Unlike the money being earmarked for Ukraine and various humanitarian initiatives, the funding for Israel in this bill is at least focused on military aid that is in America’s security interests, albeit on a much smaller scale. The supplemental would also loosen existing requirements about the transfer of weapons to Israel, allowing the Pentagon to send all categories of defense articles—including new defense articles, not just old or obsolete equipment—and shortening the time for the notice the President must provide Congress before transferring weapons to Israel. However, it is likely that U.S. taxpayer-funded humanitarian aid to Gaza, including some of the aid in this bill, would again be diverted to support further Hamas attacks on Israel.

Key Takeaways

Unlike the money earmarked for Ukraine, the funding for Israel in this bill at least focuses on military aid in the security interests of the United States.

The problem of aid diversion to Hamas and other terrorist groups plagues all international and nongovernmental aid organizations operating in Gaza.
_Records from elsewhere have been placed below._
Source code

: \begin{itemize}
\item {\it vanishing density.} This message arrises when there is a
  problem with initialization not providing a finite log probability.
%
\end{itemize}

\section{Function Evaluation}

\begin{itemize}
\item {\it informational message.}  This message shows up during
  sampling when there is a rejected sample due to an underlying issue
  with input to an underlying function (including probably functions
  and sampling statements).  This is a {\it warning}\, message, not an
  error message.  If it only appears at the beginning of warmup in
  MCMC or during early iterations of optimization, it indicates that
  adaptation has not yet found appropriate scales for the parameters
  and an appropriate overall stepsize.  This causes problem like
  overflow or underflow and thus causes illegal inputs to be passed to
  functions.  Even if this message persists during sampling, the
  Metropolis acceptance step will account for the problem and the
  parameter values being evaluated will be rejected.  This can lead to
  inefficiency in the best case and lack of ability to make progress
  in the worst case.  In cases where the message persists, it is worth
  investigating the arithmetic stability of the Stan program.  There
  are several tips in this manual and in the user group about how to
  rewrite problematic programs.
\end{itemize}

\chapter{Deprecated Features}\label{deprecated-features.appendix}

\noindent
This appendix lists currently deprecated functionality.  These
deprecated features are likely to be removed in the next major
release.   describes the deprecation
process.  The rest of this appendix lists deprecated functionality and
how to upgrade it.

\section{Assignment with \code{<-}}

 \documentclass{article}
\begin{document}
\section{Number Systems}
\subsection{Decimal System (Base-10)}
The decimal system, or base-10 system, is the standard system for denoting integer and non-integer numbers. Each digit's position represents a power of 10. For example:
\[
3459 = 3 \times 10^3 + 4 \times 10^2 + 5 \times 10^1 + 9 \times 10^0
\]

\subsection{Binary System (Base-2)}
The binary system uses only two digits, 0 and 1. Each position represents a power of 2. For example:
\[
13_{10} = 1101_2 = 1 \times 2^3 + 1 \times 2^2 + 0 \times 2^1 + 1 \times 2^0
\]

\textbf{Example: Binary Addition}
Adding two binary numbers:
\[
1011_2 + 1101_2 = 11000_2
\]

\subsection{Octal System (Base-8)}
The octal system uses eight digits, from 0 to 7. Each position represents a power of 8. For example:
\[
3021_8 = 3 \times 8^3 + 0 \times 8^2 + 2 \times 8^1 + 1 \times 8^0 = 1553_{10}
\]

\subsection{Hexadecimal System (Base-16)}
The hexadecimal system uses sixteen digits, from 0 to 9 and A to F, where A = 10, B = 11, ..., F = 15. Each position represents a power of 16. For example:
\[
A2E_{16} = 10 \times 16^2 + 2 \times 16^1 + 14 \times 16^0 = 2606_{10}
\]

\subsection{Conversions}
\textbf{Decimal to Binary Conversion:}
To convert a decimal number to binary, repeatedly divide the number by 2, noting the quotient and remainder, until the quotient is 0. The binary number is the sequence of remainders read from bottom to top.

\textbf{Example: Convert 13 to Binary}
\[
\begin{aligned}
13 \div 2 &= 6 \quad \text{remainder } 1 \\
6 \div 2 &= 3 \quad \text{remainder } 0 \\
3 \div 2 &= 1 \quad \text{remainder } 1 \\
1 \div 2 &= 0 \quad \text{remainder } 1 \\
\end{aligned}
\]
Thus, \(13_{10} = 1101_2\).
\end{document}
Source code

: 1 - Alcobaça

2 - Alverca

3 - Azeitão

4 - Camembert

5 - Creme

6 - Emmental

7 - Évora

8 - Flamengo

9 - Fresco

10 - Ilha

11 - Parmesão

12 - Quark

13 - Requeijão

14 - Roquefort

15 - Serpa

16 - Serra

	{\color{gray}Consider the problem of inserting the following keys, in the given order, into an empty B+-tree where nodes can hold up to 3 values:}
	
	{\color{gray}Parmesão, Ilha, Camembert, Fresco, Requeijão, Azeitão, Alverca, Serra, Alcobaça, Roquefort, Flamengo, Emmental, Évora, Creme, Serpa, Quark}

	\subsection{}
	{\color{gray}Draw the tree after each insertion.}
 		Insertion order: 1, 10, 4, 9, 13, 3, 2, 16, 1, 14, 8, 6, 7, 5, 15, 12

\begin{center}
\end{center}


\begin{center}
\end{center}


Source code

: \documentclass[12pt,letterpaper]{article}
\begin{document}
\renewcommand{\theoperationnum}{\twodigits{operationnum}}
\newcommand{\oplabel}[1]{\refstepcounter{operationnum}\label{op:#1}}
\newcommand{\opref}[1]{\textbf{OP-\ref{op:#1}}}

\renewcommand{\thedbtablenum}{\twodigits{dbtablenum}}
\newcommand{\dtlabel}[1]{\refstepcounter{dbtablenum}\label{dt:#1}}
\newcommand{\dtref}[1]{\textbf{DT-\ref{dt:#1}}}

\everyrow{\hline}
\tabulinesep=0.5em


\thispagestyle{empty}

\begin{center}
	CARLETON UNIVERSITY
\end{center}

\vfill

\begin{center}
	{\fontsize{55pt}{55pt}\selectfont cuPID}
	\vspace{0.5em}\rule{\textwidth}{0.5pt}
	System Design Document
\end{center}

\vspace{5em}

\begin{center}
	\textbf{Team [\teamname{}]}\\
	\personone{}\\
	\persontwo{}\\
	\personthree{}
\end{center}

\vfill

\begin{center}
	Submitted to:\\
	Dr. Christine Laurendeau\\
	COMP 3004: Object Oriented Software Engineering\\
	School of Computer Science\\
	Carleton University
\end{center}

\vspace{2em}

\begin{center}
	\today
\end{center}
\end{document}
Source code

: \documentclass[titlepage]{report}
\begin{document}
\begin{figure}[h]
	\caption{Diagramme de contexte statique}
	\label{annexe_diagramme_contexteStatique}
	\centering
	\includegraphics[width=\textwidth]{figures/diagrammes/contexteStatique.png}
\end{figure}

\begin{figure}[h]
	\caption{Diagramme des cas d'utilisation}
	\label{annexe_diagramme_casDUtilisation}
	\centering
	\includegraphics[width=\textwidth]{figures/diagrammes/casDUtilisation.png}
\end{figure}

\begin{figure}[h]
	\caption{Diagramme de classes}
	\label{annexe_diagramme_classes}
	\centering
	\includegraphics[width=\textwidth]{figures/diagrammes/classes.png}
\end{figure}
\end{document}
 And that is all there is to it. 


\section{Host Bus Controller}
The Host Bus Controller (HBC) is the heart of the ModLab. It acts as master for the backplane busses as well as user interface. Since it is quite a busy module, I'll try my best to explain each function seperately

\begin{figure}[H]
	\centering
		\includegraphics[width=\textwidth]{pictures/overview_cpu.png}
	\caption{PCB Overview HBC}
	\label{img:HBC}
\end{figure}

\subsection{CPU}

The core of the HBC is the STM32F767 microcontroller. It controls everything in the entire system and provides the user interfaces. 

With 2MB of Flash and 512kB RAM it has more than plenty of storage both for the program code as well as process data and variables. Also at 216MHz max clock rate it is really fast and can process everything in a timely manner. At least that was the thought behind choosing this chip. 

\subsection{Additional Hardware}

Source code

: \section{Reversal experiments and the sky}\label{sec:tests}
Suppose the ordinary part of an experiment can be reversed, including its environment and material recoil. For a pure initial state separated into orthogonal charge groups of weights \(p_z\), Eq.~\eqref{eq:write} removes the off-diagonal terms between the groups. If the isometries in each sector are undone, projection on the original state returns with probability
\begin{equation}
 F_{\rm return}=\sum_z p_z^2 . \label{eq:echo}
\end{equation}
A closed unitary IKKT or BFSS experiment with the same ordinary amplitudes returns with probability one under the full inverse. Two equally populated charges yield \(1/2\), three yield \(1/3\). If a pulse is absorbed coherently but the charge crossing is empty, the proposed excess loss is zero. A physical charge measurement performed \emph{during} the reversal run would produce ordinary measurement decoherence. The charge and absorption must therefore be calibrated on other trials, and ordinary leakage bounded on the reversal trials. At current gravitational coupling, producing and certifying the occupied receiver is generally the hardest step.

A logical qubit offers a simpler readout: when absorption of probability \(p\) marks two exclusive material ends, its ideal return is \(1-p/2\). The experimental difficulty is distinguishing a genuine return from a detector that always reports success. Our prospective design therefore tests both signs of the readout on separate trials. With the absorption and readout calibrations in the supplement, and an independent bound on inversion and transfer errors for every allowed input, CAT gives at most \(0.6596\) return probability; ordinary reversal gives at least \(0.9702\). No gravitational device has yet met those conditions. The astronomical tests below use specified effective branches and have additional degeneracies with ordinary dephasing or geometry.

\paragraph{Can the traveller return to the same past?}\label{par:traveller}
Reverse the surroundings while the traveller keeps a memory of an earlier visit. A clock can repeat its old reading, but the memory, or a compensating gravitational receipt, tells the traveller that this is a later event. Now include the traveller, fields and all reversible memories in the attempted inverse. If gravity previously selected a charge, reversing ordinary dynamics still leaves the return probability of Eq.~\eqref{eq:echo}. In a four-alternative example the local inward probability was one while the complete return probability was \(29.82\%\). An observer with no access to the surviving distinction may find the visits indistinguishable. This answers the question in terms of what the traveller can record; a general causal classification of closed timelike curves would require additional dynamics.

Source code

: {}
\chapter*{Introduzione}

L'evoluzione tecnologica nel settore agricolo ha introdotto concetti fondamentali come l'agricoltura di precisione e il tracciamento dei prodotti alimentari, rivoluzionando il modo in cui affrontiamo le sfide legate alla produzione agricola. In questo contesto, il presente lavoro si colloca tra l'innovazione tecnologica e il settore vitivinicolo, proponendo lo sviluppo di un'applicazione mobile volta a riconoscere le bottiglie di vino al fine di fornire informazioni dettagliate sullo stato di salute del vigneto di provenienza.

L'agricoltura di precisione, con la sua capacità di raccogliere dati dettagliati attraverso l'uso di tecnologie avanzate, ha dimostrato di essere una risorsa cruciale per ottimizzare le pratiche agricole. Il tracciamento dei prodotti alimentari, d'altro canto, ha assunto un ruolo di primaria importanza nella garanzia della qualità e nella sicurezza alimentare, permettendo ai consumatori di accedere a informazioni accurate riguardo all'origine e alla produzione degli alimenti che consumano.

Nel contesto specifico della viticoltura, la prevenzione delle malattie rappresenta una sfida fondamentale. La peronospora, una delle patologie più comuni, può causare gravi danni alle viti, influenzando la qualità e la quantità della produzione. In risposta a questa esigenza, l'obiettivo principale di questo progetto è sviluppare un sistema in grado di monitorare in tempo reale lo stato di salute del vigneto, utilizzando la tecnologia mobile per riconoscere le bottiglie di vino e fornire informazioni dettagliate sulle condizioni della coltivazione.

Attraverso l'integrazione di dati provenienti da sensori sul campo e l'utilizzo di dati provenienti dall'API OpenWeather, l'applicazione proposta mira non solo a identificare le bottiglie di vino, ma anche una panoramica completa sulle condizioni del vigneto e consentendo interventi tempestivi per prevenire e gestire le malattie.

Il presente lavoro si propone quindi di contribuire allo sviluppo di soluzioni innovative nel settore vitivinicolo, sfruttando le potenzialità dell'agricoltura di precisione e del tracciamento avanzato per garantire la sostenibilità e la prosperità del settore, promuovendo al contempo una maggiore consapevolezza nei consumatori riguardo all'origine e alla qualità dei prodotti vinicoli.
U.S. taxpayer-funded humanitarian aid to Gaza, including some of the aid in this bill, is very likely to be diverted to support further Hamas attacks on Israel.

 

The Issue

Unlike the money being earmarked for Ukraine and various humanitarian initiatives, the funding for Israel in this bill is at least focused on military aid that is in the security interests of the United States, albeit on a much smaller scale.

The supplemental would also loosen existing requirements about the transfer of weapons to Israel, allowing the Pentagon to send all categories of defense articles—including new defense articles, not just old or obsolete equipment—and shortening the time for the notice the President must provide Congress before transferring weapons to Israel.

As for humanitarian aid to Gaza, it is clear that the United Nations Relief and Works Agency for Palestinian Refugees in the Near East (UNRWA), the main U.N. agency used to deliver such aid, was captured by and has actively funded Hamas terrorists.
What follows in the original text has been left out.